The shops and offices are shabby, with little going on in
them. The buildings along the beautiful beachfront look
run-down. A few men sit in the shade, and have apparently been
planted there as long as the tree has.
Puerto Rico has been a United States territory for more than a
century, and its people have been citizens since 1917. They do
not vote in national elections or pay federal income taxes,
but those are not the biggest differences between Puerto Rican
residents and their fellow American citizens. The island is
distinguished by its poverty and joblessness, which are far
worse than in any of the 50 states. The territory's economy,
moreover, has fallen further behind the national one over the
past three decades. Bad government—not just locally, but also
federally—is largely to blame. Yet most Americans are
oblivious to the Caribbean island's problems.
The place did earn a rare and brief mention in some mainland
newspapers earlier this month. Its government had hit a
borrowing limit and partly shut down for a couple of weeks,
putting 95,000 civil servants out of work. Then leaders in San
Juan—the commonwealth's capital—agreed on a budget deal that
let the government borrow more and resume paying people. The
drama ended, and life there reverted to its depressing former
state.

Some Puerto Ricans are doing well. Most of
Aguadilla's 70,000 people, for example, live in the richer
suburbs that surround the city. The area has many of the same
fast-food and retail chains that pervade the United States,
and companies from the mainland, such as Hewlett-Packard and
Micron Technology, have built factories nearby. Much of the
island, however, is like Aguadilla's town centre, full of low
incomes and idle hands.
Puerto Rico's annual income per person was around $12,000 in
2004, less than half that of Mississippi, the poorest state.
More than 48% of the island's people live below the federally
defined poverty line. That poverty rate is nearly four times
the national average, and more than twice as high as in poor
states such as Kentucky, Louisiana, Mississippi and West
Virginia.
Half the working-age men in Puerto Rico do not work.

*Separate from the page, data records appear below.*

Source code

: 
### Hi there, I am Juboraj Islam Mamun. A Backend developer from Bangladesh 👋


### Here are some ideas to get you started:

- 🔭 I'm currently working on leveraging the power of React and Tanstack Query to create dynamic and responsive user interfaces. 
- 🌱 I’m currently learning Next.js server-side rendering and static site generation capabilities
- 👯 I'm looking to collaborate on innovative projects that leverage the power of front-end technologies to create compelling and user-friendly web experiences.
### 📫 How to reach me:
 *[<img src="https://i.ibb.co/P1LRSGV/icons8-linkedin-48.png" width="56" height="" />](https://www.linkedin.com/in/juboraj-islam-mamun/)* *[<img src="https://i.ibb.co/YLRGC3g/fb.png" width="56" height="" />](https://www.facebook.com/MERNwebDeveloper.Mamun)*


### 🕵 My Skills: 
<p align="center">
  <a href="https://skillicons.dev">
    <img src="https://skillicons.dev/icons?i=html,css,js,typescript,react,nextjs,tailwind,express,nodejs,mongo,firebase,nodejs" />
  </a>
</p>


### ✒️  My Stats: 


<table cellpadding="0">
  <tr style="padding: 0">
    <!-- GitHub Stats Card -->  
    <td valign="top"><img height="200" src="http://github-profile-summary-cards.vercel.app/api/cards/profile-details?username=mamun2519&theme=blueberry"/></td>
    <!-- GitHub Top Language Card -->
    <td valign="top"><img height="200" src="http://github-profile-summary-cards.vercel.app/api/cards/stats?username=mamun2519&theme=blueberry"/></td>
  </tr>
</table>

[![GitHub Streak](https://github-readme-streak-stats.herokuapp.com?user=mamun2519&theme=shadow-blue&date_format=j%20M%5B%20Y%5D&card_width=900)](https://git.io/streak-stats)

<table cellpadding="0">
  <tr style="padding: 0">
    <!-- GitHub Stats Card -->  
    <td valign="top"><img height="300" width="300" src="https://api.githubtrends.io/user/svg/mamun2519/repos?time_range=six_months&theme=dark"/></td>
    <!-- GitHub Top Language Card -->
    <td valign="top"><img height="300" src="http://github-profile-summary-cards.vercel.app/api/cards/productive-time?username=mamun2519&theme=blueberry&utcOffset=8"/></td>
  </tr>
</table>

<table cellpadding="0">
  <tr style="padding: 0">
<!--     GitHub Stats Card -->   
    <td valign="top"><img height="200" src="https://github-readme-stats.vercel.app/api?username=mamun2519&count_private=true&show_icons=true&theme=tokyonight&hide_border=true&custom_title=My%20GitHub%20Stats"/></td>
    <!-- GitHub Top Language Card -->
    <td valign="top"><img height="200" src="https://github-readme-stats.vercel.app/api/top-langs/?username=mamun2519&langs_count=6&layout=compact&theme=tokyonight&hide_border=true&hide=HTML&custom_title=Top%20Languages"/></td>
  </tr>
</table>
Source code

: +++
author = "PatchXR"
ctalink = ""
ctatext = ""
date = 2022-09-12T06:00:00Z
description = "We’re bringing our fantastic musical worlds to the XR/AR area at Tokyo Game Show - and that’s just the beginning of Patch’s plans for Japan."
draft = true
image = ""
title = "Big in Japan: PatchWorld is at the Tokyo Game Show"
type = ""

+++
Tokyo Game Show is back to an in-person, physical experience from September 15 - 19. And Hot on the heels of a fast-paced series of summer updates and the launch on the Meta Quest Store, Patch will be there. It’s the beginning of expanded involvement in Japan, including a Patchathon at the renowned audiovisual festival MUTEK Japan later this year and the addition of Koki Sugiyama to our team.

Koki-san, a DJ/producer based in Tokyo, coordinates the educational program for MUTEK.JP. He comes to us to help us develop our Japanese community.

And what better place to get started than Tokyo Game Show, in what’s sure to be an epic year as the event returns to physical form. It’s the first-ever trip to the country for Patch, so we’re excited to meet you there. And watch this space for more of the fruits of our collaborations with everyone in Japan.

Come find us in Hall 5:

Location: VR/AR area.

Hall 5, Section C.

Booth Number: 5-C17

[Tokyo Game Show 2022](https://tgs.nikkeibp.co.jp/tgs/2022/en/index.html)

Officially, only 46% of those who are not pursuing a degree
have formal jobs, compared with a United States average of
76%. The territory does have a big informal economy. But María
Enchautegui at the University of Puerto Rico and Richard
Freeman at Harvard University have looked into this, and
reckon that counting unofficial workers boosts the employment
rate only to 55%, at best. Their research is included in a new
book on the island's problems, put together by two
think-tanks: the Brookings Institution in Washington, DC, and
the Centre for the New Economy in San Juan.*
Puerto Rico ought to be doing much better, because being part
of the United States gives it many advantages over other
low-income economies. Most important may be America's legal
system, which offers excellent protection, by
developing-economy standards, for private property, contracts,
patents, free speech and so forth. These guarantees tend to
attract outside capital, spur local investment and let
commerce and innovation flourish. The island can also trade
freely with the giant mainland economy. And its workers can
migrate to and from the 50 states at will, gaining skills,
creating business connections and making money.
In some ways, generous United States taxpayers have also been
useful. To help the territory catch up, they have paid for
infrastructure and a huge leap in education levels. The
average length of schooling in Puerto Rico rose from 3.7 years
in 1950 to 11 years in 2000.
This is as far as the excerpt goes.